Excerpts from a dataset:
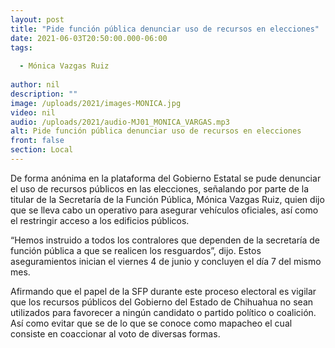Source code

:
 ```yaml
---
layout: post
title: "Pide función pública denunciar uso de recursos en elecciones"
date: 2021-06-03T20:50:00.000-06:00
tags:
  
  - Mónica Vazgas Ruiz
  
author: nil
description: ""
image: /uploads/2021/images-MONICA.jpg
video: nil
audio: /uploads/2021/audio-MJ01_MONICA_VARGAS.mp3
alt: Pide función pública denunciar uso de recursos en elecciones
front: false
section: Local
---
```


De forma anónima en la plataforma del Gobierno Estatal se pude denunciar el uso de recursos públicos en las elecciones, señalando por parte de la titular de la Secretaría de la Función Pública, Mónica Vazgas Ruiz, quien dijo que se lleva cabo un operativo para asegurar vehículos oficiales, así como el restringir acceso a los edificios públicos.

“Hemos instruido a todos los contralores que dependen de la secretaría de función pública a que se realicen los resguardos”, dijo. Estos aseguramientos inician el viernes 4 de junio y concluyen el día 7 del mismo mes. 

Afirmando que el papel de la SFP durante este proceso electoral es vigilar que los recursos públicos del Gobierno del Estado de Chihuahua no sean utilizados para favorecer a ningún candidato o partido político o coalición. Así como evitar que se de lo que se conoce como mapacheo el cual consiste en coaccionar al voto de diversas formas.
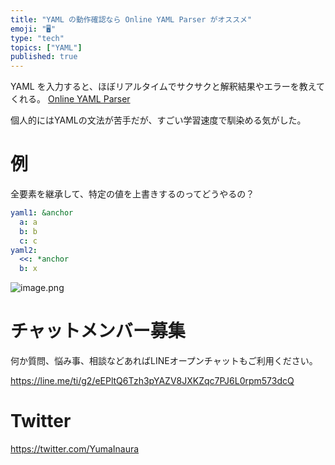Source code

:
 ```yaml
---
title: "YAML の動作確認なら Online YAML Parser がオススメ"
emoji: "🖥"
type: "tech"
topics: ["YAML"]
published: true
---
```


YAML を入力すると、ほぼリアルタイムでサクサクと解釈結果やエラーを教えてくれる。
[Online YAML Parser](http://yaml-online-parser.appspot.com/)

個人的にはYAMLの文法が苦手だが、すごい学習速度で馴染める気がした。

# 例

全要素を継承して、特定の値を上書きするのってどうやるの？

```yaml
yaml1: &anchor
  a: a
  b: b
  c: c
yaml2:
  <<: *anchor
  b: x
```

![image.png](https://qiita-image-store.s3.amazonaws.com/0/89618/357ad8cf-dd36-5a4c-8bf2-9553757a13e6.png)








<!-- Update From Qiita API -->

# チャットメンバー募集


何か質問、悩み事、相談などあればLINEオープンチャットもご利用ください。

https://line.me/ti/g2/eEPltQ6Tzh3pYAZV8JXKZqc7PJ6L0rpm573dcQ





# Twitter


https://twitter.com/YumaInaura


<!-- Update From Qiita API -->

==

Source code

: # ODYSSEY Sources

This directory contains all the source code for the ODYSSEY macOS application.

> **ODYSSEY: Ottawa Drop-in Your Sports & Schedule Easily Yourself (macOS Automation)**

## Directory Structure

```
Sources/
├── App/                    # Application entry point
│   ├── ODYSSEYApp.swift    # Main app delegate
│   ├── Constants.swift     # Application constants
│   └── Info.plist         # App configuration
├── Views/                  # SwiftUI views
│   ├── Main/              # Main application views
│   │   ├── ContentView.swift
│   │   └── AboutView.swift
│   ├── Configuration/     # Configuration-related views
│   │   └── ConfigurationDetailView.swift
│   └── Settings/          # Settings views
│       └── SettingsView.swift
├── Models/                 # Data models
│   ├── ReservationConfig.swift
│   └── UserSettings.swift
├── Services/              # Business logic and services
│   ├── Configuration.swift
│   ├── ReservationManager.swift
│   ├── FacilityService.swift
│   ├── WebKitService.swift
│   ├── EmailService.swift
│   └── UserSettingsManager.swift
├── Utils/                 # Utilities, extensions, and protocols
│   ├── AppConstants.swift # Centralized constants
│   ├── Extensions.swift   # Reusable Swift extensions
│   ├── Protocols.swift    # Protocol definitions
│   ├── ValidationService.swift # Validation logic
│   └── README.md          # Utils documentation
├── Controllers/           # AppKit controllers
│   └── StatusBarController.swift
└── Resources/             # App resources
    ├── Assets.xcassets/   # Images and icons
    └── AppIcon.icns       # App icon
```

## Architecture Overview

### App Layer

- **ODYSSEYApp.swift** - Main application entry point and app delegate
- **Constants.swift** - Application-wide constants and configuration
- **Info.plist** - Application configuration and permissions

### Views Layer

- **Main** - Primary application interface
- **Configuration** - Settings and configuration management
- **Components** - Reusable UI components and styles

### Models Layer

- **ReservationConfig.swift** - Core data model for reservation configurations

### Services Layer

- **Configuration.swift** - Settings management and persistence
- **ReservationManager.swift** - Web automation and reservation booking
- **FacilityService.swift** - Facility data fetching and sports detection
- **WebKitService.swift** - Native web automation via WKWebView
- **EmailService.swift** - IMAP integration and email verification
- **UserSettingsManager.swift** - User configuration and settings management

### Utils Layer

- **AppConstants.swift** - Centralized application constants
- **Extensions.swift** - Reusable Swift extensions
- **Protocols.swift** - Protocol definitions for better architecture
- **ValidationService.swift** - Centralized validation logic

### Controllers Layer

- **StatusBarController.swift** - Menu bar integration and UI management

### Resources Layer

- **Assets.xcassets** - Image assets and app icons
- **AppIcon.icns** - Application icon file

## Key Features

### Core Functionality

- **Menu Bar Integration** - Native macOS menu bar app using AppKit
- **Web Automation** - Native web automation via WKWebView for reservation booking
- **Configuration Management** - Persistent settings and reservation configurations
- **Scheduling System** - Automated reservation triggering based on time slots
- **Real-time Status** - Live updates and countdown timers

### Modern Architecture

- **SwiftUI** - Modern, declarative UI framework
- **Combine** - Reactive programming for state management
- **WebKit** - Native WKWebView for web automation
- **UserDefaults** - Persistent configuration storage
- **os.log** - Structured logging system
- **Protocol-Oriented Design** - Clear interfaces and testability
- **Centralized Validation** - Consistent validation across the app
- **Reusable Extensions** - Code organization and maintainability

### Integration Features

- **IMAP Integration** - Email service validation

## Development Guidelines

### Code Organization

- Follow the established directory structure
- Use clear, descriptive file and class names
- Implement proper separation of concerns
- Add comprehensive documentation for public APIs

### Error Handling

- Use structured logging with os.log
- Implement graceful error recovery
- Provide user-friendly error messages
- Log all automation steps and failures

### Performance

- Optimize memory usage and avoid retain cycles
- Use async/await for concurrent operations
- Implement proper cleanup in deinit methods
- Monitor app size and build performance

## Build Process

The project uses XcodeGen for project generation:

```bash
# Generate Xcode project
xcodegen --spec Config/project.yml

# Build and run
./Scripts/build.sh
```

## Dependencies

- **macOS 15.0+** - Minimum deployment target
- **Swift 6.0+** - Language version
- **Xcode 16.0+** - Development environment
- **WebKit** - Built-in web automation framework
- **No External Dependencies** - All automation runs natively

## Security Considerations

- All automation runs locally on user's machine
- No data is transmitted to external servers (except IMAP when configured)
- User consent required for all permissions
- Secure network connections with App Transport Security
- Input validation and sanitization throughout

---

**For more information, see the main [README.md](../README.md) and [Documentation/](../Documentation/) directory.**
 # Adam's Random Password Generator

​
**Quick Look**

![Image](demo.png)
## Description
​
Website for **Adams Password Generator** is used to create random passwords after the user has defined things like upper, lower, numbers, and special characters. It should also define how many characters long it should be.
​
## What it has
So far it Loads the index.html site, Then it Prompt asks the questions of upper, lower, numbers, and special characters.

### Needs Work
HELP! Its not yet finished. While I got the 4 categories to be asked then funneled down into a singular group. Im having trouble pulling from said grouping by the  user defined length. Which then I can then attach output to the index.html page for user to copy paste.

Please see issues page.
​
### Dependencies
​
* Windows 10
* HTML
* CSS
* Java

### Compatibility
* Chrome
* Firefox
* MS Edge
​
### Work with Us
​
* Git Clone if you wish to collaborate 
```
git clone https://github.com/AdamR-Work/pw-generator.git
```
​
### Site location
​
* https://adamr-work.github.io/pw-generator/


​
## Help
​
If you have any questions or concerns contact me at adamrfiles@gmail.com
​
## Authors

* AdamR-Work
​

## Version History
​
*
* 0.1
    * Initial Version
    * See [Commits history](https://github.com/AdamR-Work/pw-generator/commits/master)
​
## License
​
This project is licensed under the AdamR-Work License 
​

PROBLEM TO WORK ON:
Where a line of the data above includes the string "Layer", pull it out.

WRITTEN RESPONSE:
### App Layer
### Views Layer
### Models Layer
### Services Layer
### Utils Layer
### Controllers Layer
### Resources Layer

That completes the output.